%%

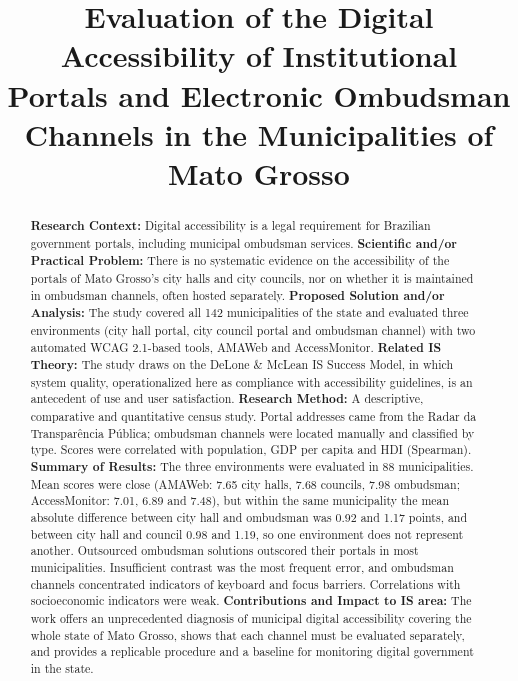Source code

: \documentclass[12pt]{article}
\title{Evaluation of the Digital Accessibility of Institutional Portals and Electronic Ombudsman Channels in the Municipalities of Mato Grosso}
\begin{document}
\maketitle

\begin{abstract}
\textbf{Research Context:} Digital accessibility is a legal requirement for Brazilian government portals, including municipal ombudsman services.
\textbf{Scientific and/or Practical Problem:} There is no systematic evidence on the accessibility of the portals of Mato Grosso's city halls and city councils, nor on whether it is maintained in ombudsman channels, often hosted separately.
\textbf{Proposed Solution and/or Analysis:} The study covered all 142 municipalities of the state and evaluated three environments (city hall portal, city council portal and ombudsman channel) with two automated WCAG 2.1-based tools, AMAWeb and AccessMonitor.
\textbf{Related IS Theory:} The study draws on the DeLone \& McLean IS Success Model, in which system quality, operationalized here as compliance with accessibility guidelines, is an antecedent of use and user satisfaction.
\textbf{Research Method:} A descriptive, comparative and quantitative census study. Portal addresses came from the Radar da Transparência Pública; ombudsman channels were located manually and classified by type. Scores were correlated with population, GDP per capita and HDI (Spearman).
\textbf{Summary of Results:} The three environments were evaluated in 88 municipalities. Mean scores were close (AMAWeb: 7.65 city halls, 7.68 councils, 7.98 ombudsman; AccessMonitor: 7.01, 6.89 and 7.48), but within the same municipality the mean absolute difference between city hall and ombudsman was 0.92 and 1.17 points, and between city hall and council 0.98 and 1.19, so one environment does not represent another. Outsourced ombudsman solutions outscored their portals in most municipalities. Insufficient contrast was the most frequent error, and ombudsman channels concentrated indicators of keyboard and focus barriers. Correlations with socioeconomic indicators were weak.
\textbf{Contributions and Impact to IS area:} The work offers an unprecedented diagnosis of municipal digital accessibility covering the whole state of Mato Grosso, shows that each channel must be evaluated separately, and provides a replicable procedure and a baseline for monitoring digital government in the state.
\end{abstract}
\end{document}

%%

> YOUR GOAL: Which of the lines above include the word "councils"? Copy each of them.

> WRITTEN RESPONSE:
\textbf{Scientific and/or Practical Problem:} There is no systematic evidence on the accessibility of the portals of Mato Grosso's city halls and city councils, nor on whether it is maintained in ombudsman channels, often hosted separately.
\textbf{Summary of Results:} The three environments were evaluated in 88 municipalities. Mean scores were close (AMAWeb: 7.65 city halls, 7.68 councils, 7.98 ombudsman; AccessMonitor: 7.01, 6.89 and 7.48), but within the same municipality the mean absolute difference between city hall and ombudsman was 0.92 and 1.17 points, and between city hall and council 0.98 and 1.19, so one environment does not represent another. Outsourced ombudsman solutions outscored their portals in most municipalities. Insufficient contrast was the most frequent error, and ombudsman channels concentrated indicators of keyboard and focus barriers. Correlations with socioeconomic indicators were weak.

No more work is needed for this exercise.